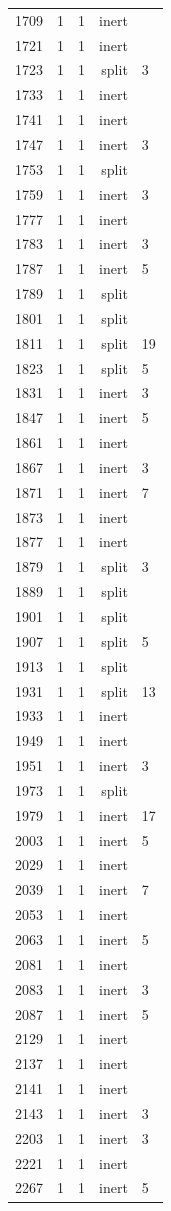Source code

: \begin{longtable}{rrrrl}
1709 & 1 & 1 & inert &  \\
1721 & 1 & 1 & inert &  \\
1723 & 1 & 1 & split & 3 \\
1733 & 1 & 1 & inert &  \\
1741 & 1 & 1 & inert &  \\
1747 & 1 & 1 & inert & 3 \\
1753 & 1 & 1 & split &  \\
1759 & 1 & 1 & inert & 3 \\
1777 & 1 & 1 & inert &  \\
1783 & 1 & 1 & inert & 3 \\
1787 & 1 & 1 & inert & 5 \\
1789 & 1 & 1 & split &  \\
1801 & 1 & 1 & split &  \\
1811 & 1 & 1 & split & 19 \\
1823 & 1 & 1 & split & 5 \\
1831 & 1 & 1 & inert & 3 \\
1847 & 1 & 1 & inert & 5 \\
1861 & 1 & 1 & inert &  \\
1867 & 1 & 1 & inert & 3 \\
1871 & 1 & 1 & inert & 7 \\
1873 & 1 & 1 & inert &  \\
1877 & 1 & 1 & inert &  \\
1879 & 1 & 1 & split & 3 \\
1889 & 1 & 1 & split &  \\
1901 & 1 & 1 & split &  \\
1907 & 1 & 1 & split & 5 \\
1913 & 1 & 1 & split &  \\
1931 & 1 & 1 & split & 13 \\
1933 & 1 & 1 & inert &  \\
1949 & 1 & 1 & inert &  \\
1951 & 1 & 1 & inert & 3 \\
1973 & 1 & 1 & split &  \\
1979 & 1 & 1 & inert & 17 \\
2003 & 1 & 1 & inert & 5 \\
2029 & 1 & 1 & inert &  \\
2039 & 1 & 1 & inert & 7 \\
2053 & 1 & 1 & inert &  \\
2063 & 1 & 1 & inert & 5 \\
2081 & 1 & 1 & inert &  \\
2083 & 1 & 1 & inert & 3 \\
2087 & 1 & 1 & inert & 5 \\
2129 & 1 & 1 & inert &  \\
2137 & 1 & 1 & inert &  \\
2141 & 1 & 1 & inert &  \\
2143 & 1 & 1 & inert & 3 \\
2203 & 1 & 1 & inert & 3 \\
2221 & 1 & 1 & inert &  \\
2267 & 1 & 1 & inert & 5 \\

\end{longtable}
\normalsize
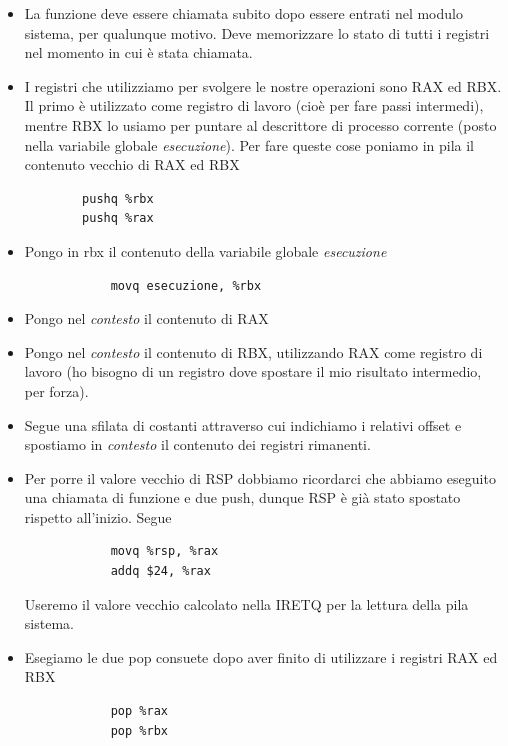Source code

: \documentclass[11pt]{report}
\theoremstyle{definition}
\begin{document}
\begin{itemize}
\item La funzione deve essere chiamata subito dopo essere entrati nel modulo sistema, per qualunque motivo. Deve memorizzare lo stato di tutti i registri nel momento in cui è stata chiamata. 
	\item I registri che utilizziamo per svolgere le nostre operazioni sono RAX ed RBX. Il primo è utilizzato come registro di lavoro (cioè per fare passi intermedi), mentre RBX lo usiamo per puntare al descrittore di processo corrente (posto nella variabile globale \emph{esecuzione}). Per fare queste cose poniamo in pila il contenuto vecchio di RAX ed RBX
	\begin{verbatim}
		pushq %rbx
		pushq %rax
	\end{verbatim}
		\item Pongo in rbx il contenuto della variabile globale \emph{esecuzione} 
		\begin{verbatim}
			movq esecuzione, %rbx
		\end{verbatim}
		\item Pongo nel \emph{contesto} il contenuto di RAX
		\item Pongo nel \emph{contesto} il contenuto di RBX, utilizzando RAX come registro di lavoro (ho bisogno di un registro dove spostare il mio risultato intermedio, per forza).
		\item Segue una sfilata di costanti attraverso cui indichiamo i relativi offset e spostiamo in \emph{contesto} il contenuto dei registri rimanenti.
		\item Per porre il valore vecchio di RSP dobbiamo ricordarci che abbiamo eseguito una chiamata di funzione e due push, dunque RSP è già stato spostato rispetto all'inizio. Segue
		\begin{verbatim}
			movq %rsp, %rax
			addq $24, %rax
		\end{verbatim} Useremo il valore vecchio calcolato nella IRETQ per la lettura della pila sistema.
		\item Esegiamo le due pop consuete dopo aver finito di utilizzare i registri RAX ed RBX
		\begin{verbatim}
			pop %rax
			pop %rbx
		\end{verbatim}
	\end{itemize}
	
\end{document}
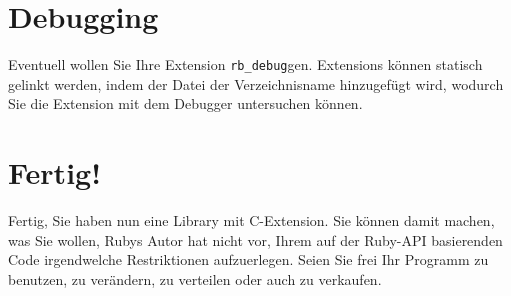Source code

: \section{Debugging}
\label{sec:debugging}


Eventuell wollen Sie Ihre Extension \verb+rb_debug+gen. Extensions
können statisch gelinkt werden, indem der Datei  der
Verzeichnisname hinzugefügt wird, wodurch Sie die Extension mit dem
Debugger untersuchen können.

\section{Fertig!}
\label{sec:fertig}

Fertig, Sie haben nun eine Library mit C-Extension. Sie können damit
machen, was Sie wollen, Rubys Autor hat nicht vor, Ihrem auf der
Ruby-API basierenden Code irgendwelche Restriktionen
aufzuerlegen. Seien Sie frei Ihr Programm zu benutzen, zu verändern,
zu verteilen oder auch zu verkaufen.

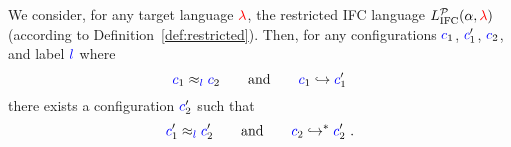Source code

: \documentclass{sigplanconf}
\newcommand{\Red}[1]{{\color{red} #1}}
\begin{document}
\begin{lemma}
  \label{lemma:rr-tsni-general}
  We consider, for any target language \ensuremath{\Red{\lambda}},
  the restricted IFC language \ensuremath{L_\text{IFC}^{\mathcal{P}}(\alpha,\Red{\lambda})}
  (according to Definition~\ref{def:restricted}).
  Then,
  for any configurations \ensuremath{\ifc{c}_{1}}, \ensuremath{\ifc{c}_{1}'}, \ensuremath{\ifc{c}_{2}}, and label \ensuremath{\ifc{l}} where
  \begin{equation} \label{eq:tsni-lemma-lhs}
  {\color{blue} c}_{1} \approx_{{\color{blue} l}} {\color{blue} c}_{2}
  \qquad \text{and} \qquad
  {\color{blue} c}_{1} \hookrightarrow {\color{blue} c}_{1}'
  \end{equation}
  there exists a configuration \ensuremath{\ifc{c}_{2}'} such that
  \begin{equation} \label{eq:tsni-lemma-rhs}
  {\color{blue} c}_{1}' \approx_{{\color{blue} l}} {\color{blue} c}_{2}'
  \qquad \text{and} \qquad
  {\color{blue} c}_{2} \hookrightarrow^* {\color{blue} c}_{2}'
  \ \text{.}
  \end{equation}
\end{lemma}
\end{document}
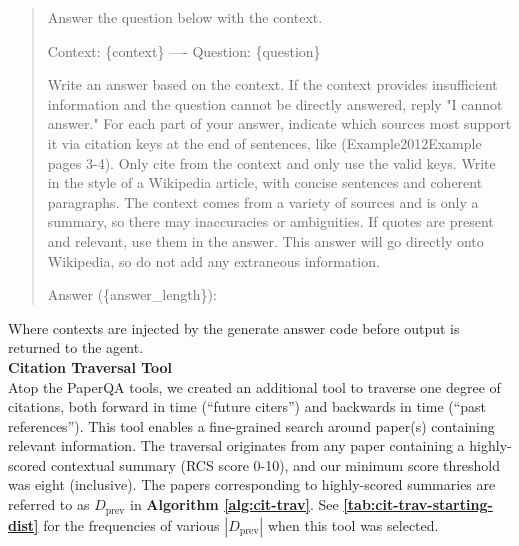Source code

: \begin{quote}
Answer the question below with the context.

Context:
\{context\}
----
Question: \{question\}

Write an answer based on the context. If the context provides insufficient information and the question cannot be directly answered, reply "I cannot answer." For each part of your answer, indicate which sources most support it via citation keys at the end of sentences, like (Example2012Example pages 3-4). Only cite from the context and only use the valid keys. Write in the style of a Wikipedia article, with concise sentences and coherent paragraphs. The context comes from a variety of sources and is only a summary, so there may inaccuracies or ambiguities. If quotes are present and relevant, use them in the answer. This answer will go directly onto Wikipedia, so do not add any extraneous information.

Answer (\{answer\_length\}):
\end{quote}

Where contexts are injected by the generate answer code before output is returned to the agent. \\

\textbf{Citation Traversal Tool} \\

Atop the PaperQA\cite{lala2023paperqa} tools, we created an additional tool to traverse one degree of citations, both forward in time (``future citers'') and backwards in time (``past references''). This tool enables a fine-grained search around paper(s) containing relevant information. The traversal originates from any paper containing a highly-scored contextual summary (RCS score 0-10), and our minimum score threshold was eight (inclusive). The papers corresponding to highly-scored summaries are referred to as $D_\text{prev}$ in \textbf{Algorithm \ref{alg:cit-trav}}. See \textbf{\autoref{tab:cit-trav-starting-dist}} for the frequencies of various $|D_\text{prev}|$ when this tool was selected.

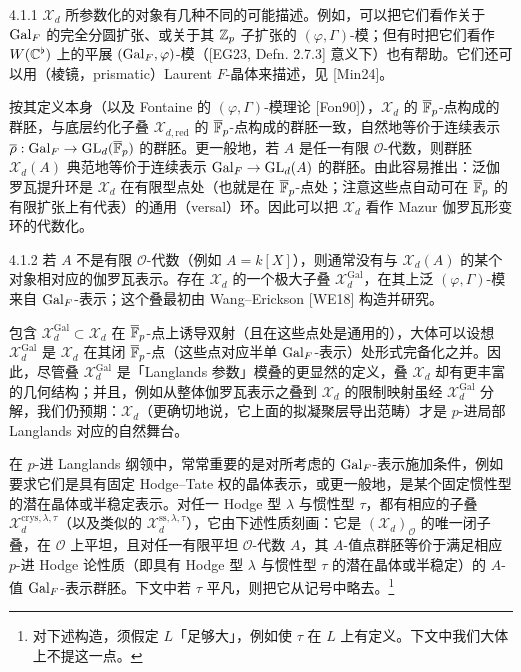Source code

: \begin{rem}{4.1.1}
$\mathcal X_d$ 所参数化的对象有几种不同的可能描述。例如，可以把它们看作关于 $\operatorname{Gal}_F$ 的完全分圆扩张、或关于其 $\mathbb{Z}_p$ 子扩张的 $(\varphi,\Gamma)$-模；但有时把它们看作 $W(\mathbb{C}^{\flat})$ 上的平展 $(\operatorname{Gal}_F,\varphi)$-模（[EG23, Defn. 2.7.3] 意义下）也有帮助。它们还可以用（棱镜，prismatic）Laurent $F$-晶体来描述，见 [Min24]。
\end{rem}

按其定义本身（以及 Fontaine 的 $(\varphi,\Gamma)$-模理论 [Fon90]），$\mathcal X_d$ 的 $\overline{\mathbb{F}}_p$-点构成的群胚，与底层约化子叠 $\mathcal X_{d,\mathrm{red}}$ 的 $\overline{\mathbb{F}}_p$-点构成的群胚一致，自然地等价于连续表示 $\overline{\rho}:\operatorname{Gal}_F\to\mathrm{GL}_d(\overline{\mathbb{F}}_p)$ 的群胚。更一般地，若 $A$ 是任一有限 $\mathcal O$-代数，则群胚 $\mathcal X_d(A)$ 典范地等价于连续表示 $\operatorname{Gal}_F\to\mathrm{GL}_d(A)$ 的群胚。由此容易推出：泛伽罗瓦提升环是 $\mathcal X_d$ 在有限型点处（也就是在 $\overline{\mathbb{F}}_p$-点处；注意这些点自动可在 $\overline{\mathbb{F}}_p$ 的有限扩张上有代表）的通用（versal）环。因此可以把 $\mathcal X_d$ 看作 Mazur 伽罗瓦形变环的代数化。

\begin{rem}{4.1.2}
若 $A$ 不是有限 $\mathcal O$-代数（例如 $A=k[X]$），则通常没有与 $\mathcal X_d(A)$ 的某个对象相对应的伽罗瓦表示。存在 $\mathcal X_d$ 的一个极大子叠 $\mathcal X_d^{\mathrm{Gal}}$，在其上泛 $(\varphi,\Gamma)$-模来自 $\operatorname{Gal}_F$-表示；这个叠最初由 Wang--Erickson [WE18] 构造并研究。
\end{rem}

包含 $\mathcal X_d^{\mathrm{Gal}}\subset\mathcal X_d$ 在 $\overline{\mathbb{F}}_p$-点上诱导双射（且在这些点处是通用的），大体可以设想 $\mathcal X_d^{\mathrm{Gal}}$ 是 $\mathcal X_d$ 在其闭 $\overline{\mathbb{F}}_p$-点（这些点对应半单 $\operatorname{Gal}_F$-表示）处形式完备化之并。因此，尽管叠 $\mathcal X_d^{\mathrm{Gal}}$ 是「Langlands 参数」模叠的更显然的定义，叠 $\mathcal X_d$ 却有更丰富的几何结构；并且，例如从整体伽罗瓦表示之叠到 $\mathcal X_d$ 的限制映射虽经 $\mathcal X_d^{\mathrm{Gal}}$ 分解，我们仍预期：$\mathcal X_d$（更确切地说，它上面的拟凝聚层导出范畴）才是 $p$-进局部 Langlands 对应的自然舞台。

在 $p$-进 Langlands 纲领中，常常重要的是对所考虑的 $\operatorname{Gal}_F$-表示施加条件，例如要求它们是具有固定 Hodge--Tate 权的晶体表示，或更一般地，是某个固定惯性型的潜在晶体或半稳定表示。对任一 Hodge 型 $\lambda$ 与惯性型 $\tau$，都有相应的子叠 $\mathcal X_d^{\mathrm{crys},\lambda,\tau}$（以及类似的 $\mathcal X_d^{\mathrm{ss},\lambda,\tau}$），它由下述性质刻画：它是 $(\mathcal X_d)_{\mathcal O}$ 的唯一闭子叠，在 $\mathcal O$ 上平坦，且对任一有限平坦 $\mathcal O$-代数 $A$，其 $A$-值点群胚等价于满足相应 $p$-进 Hodge 论性质（即具有 Hodge 型 $\lambda$ 与惯性型 $\tau$ 的潜在晶体或半稳定）的 $A$-值 $\operatorname{Gal}_F$-表示群胚。下文中若 $\tau$ 平凡，则把它从记号中略去。\footnote{对下述构造，须假定 $L$「足够大」，例如使 $\tau$ 在 $L$ 上有定义。下文中我们大体上不提这一点。}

◆ ◆ ◆

_Aim of the task_
Repeat exactly the lines from the first line of the records above through the line containing "1753 & 1 & 1", leaving out the pictures.

_Your solution_
Source code

: \begin{longtable}{rrrrl}
1709 & 1 & 1 & inert &  \\
1721 & 1 & 1 & inert &  \\
1723 & 1 & 1 & split & 3 \\
1733 & 1 & 1 & inert &  \\
1741 & 1 & 1 & inert &  \\
1747 & 1 & 1 & inert & 3 \\
1753 & 1 & 1 & split &  \\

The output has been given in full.